▶ **Problem**
Exactly as written, output each record given below.

** Opening Input block **

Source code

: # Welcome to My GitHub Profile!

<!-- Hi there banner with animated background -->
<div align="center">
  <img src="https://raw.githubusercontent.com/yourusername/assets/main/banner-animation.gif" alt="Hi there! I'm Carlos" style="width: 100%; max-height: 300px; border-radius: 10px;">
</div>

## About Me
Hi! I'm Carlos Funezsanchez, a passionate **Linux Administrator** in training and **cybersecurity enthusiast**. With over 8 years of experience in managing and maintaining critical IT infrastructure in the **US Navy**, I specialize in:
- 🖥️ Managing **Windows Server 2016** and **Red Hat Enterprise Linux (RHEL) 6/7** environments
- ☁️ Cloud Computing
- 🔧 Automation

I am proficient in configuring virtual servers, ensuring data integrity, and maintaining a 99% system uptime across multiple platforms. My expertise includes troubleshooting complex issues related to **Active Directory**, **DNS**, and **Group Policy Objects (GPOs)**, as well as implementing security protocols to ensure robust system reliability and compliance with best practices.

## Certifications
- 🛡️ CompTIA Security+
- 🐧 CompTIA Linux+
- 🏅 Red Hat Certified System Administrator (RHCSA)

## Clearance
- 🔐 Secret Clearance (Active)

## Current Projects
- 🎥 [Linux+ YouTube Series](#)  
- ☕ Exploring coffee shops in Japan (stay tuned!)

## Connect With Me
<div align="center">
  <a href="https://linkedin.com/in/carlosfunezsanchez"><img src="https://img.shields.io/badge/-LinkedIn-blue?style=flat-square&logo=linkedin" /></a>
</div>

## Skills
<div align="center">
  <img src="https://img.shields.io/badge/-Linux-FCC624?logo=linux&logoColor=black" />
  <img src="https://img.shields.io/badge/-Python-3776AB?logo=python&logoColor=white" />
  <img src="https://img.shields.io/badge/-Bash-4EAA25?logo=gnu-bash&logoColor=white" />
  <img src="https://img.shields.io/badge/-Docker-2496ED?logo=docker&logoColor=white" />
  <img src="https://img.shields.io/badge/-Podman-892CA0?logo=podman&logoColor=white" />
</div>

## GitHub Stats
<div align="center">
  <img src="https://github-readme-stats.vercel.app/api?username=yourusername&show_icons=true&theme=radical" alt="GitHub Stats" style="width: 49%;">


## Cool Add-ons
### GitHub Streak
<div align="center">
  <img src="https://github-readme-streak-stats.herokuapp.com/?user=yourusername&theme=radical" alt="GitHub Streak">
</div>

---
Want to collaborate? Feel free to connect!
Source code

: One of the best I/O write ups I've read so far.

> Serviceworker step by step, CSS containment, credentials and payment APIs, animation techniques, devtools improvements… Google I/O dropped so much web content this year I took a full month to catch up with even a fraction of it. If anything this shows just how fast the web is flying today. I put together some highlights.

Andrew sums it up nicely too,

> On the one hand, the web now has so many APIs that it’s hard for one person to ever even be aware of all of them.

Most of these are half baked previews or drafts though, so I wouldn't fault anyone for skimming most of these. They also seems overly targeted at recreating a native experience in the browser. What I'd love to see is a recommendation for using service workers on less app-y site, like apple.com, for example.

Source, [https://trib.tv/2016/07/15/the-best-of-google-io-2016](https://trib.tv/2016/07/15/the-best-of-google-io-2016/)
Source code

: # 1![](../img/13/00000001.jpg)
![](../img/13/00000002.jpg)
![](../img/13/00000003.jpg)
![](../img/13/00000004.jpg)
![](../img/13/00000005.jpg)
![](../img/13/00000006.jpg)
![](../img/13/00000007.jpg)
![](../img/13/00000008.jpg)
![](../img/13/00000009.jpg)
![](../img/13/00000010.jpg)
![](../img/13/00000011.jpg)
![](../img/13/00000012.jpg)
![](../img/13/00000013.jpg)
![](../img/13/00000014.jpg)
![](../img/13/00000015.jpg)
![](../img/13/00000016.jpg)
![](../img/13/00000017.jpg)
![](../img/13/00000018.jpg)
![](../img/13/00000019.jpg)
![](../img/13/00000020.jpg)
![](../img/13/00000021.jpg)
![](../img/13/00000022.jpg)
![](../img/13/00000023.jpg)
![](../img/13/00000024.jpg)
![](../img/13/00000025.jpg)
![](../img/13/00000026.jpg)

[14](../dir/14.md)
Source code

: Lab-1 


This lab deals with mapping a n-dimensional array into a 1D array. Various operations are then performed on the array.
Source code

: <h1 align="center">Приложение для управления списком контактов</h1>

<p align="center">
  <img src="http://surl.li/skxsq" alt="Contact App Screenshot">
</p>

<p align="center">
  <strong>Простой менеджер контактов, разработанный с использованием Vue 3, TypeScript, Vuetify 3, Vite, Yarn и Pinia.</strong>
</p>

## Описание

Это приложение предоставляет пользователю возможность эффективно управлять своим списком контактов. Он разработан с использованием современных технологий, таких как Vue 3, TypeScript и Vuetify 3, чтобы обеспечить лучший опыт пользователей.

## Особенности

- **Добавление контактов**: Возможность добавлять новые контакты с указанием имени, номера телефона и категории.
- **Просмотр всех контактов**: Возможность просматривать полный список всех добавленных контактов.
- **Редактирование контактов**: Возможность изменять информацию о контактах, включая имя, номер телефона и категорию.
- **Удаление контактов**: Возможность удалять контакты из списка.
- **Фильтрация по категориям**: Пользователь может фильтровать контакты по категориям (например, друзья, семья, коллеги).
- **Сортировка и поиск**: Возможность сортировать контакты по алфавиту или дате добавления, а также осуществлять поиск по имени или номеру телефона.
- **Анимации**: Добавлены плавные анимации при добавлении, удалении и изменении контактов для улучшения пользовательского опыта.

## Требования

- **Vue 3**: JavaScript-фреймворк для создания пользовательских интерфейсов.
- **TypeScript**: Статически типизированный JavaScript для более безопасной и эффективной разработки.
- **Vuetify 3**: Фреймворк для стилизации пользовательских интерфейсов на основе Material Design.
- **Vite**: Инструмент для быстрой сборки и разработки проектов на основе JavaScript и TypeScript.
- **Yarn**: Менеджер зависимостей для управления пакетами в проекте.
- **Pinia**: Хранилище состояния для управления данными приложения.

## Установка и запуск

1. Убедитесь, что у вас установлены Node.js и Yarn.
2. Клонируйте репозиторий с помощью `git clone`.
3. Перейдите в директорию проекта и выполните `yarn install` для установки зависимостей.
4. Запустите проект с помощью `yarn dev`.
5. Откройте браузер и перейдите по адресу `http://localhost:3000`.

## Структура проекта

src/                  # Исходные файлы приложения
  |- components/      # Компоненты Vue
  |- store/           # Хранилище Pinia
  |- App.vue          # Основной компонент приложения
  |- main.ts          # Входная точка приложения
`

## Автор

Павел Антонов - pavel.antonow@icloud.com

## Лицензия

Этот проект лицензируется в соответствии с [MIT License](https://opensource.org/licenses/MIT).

** Closing Input block **

▶ **Completed task**
Source code

: # Welcome to My GitHub Profile!

<!-- Hi there banner with animated background -->
<div align="center">
  <img src="https://raw.githubusercontent.com/yourusername/assets/main/banner-animation.gif" alt="Hi there! I'm Carlos" style="width: 100%; max-height: 300px; border-radius: 10px;">
</div>

## About Me
Hi! I'm Carlos Funezsanchez, a passionate **Linux Administrator** in training and **cybersecurity enthusiast**. With over 8 years of experience in managing and maintaining critical IT infrastructure in the **US Navy**, I specialize in:
- 🖥️ Managing **Windows Server 2016** and **Red Hat Enterprise Linux (RHEL) 6/7** environments
- ☁️ Cloud Computing
- 🔧 Automation

I am proficient in configuring virtual servers, ensuring data integrity, and maintaining a 99% system uptime across multiple platforms. My expertise includes troubleshooting complex issues related to **Active Directory**, **DNS**, and **Group Policy Objects (GPOs)**, as well as implementing security protocols to ensure robust system reliability and compliance with best practices.

## Certifications
- 🛡️ CompTIA Security+
- 🐧 CompTIA Linux+
- 🏅 Red Hat Certified System Administrator (RHCSA)

## Clearance
- 🔐 Secret Clearance (Active)

## Current Projects
- 🎥 [Linux+ YouTube Series](#)  
- ☕ Exploring coffee shops in Japan (stay tuned!)

## Connect With Me
<div align="center">
  <a href="https://linkedin.com/in/carlosfunezsanchez"><img src="https://img.shields.io/badge/-LinkedIn-blue?style=flat-square&logo=linkedin" /></a>
</div>

## Skills
<div align="center">
  <img src="https://img.shields.io/badge/-Linux-FCC624?logo=linux&logoColor=black" />
  <img src="https://img.shields.io/badge/-Python-3776AB?logo=python&logoColor=white" />
  <img src="https://img.shields.io/badge/-Bash-4EAA25?logo=gnu-bash&logoColor=white" />
  <img src="https://img.shields.io/badge/-Docker-2496ED?logo=docker&logoColor=white" />
  <img src="https://img.shields.io/badge/-Podman-892CA0?logo=podman&logoColor=white" />
</div>

## GitHub Stats
<div align="center">
  <img src="https://github-readme-stats.vercel.app/api?username=yourusername&show_icons=true&theme=radical" alt="GitHub Stats" style="width: 49%;">


## Cool Add-ons
### GitHub Streak
<div align="center">
  <img src="https://github-readme-streak-stats.herokuapp.com/?user=yourusername&theme=radical" alt="GitHub Streak">
</div>

---
Want to collaborate? Feel free to connect!
Source code

: One of the best I/O write ups I've read so far.

> Serviceworker step by step, CSS containment, credentials and payment APIs, animation techniques, devtools improvements… Google I/O dropped so much web content this year I took a full month to catch up with even a fraction of it. If anything this shows just how fast the web is flying today. I put together some highlights.

Andrew sums it up nicely too,

> On the one hand, the web now has so many APIs that it’s hard for one person to ever even be aware of all of them.

Most of these are half baked previews or drafts though, so I wouldn't fault anyone for skimming most of these. They also seems overly targeted at recreating a native experience in the browser. What I'd love to see is a recommendation for using service workers on less app-y site, like apple.com, for example.

Source, [https://trib.tv/2016/07/15/the-best-of-google-io-2016](https://trib.tv/2016/07/15/the-best-of-google-io-2016/)
Source code

: # 1![](../img/13/00000001.jpg)
![](../img/13/00000002.jpg)
![](../img/13/00000003.jpg)
![](../img/13/00000004.jpg)
![](../img/13/00000005.jpg)
![](../img/13/00000006.jpg)
![](../img/13/00000007.jpg)
![](../img/13/00000008.jpg)
![](../img/13/00000009.jpg)
![](../img/13/00000010.jpg)
![](../img/13/00000011.jpg)
![](../img/13/00000012.jpg)
![](../img/13/00000013.jpg)
![](../img/13/00000014.jpg)
![](../img/13/00000015.jpg)
![](../img/13/00000016.jpg)
![](../img/13/00000017.jpg)
![](../img/13/00000018.jpg)
![](../img/13/00000019.jpg)
![](../img/13/00000020.jpg)
![](../img/13/00000021.jpg)
![](../img/13/00000022.jpg)
![](../img/13/00000023.jpg)
![](../img/13/00000024.jpg)
![](../img/13/00000025.jpg)
![](../img/13/00000026.jpg)

[14](../dir/14.md)
Source code

: Lab-1 


This lab deals with mapping a n-dimensional array into a 1D array. Various operations are then performed on the array.
Source code

: <h1 align="center">Приложение для управления списком контактов</h1>

<p align="center">
  <img src="http://surl.li/skxsq" alt="Contact App Screenshot">
</p>

<p align="center">
  <strong>Простой менеджер контактов, разработанный с использованием Vue 3, TypeScript, Vuetify 3, Vite, Yarn и Pinia.</strong>
</p>

## Описание

Это приложение предоставляет пользователю возможность эффективно управлять своим списком контактов. Он разработан с использованием современных технологий, таких как Vue 3, TypeScript и Vuetify 3, чтобы обеспечить лучший опыт пользователей.

## Особенности

- **Добавление контактов**: Возможность добавлять новые контакты с указанием имени, номера телефона и категории.
- **Просмотр всех контактов**: Возможность просматривать полный список всех добавленных контактов.
- **Редактирование контактов**: Возможность изменять информацию о контактах, включая имя, номер телефона и категорию.
- **Удаление контактов**: Возможность удалять контакты из списка.
- **Фильтрация по категориям**: Пользователь может фильтровать контакты по категориям (например, друзья, семья, коллеги).
- **Сортировка и поиск**: Возможность сортировать контакты по алфавиту или дате добавления, а также осуществлять поиск по имени или номеру телефона.
- **Анимации**: Добавлены плавные анимации при добавлении, удалении и изменении контактов для улучшения пользовательского опыта.

## Требования

- **Vue 3**: JavaScript-фреймворк для создания пользовательских интерфейсов.
- **TypeScript**: Статически типизированный JavaScript для более безопасной и эффективной разработки.
- **Vuetify 3**: Фреймворк для стилизации пользовательских интерфейсов на основе Material Design.
- **Vite**: Инструмент для быстрой сборки и разработки проектов на основе JavaScript и TypeScript.
- **Yarn**: Менеджер зависимостей для управления пакетами в проекте.
- **Pinia**: Хранилище состояния для управления данными приложения.

## Установка и запуск

1. Убедитесь, что у вас установлены Node.js и Yarn.
2. Клонируйте репозиторий с помощью `git clone`.
3. Перейдите в директорию проекта и выполните `yarn install` для установки зависимостей.
4. Запустите проект с помощью `yarn dev`.
5. Откройте браузер и перейдите по адресу `http://localhost:3000`.

## Структура проекта

src/                  # Исходные файлы приложения
  |- components/      # Компоненты Vue
  |- store/           # Хранилище Pinia
  |- App.vue          # Основной компонент приложения
  |- main.ts          # Входная точка приложения
`

## Автор

Павел Антонов - pavel.antonow@icloud.com

## Лицензия

Этот проект лицензируется в соответствии с [MIT License](https://opensource.org/licenses/MIT).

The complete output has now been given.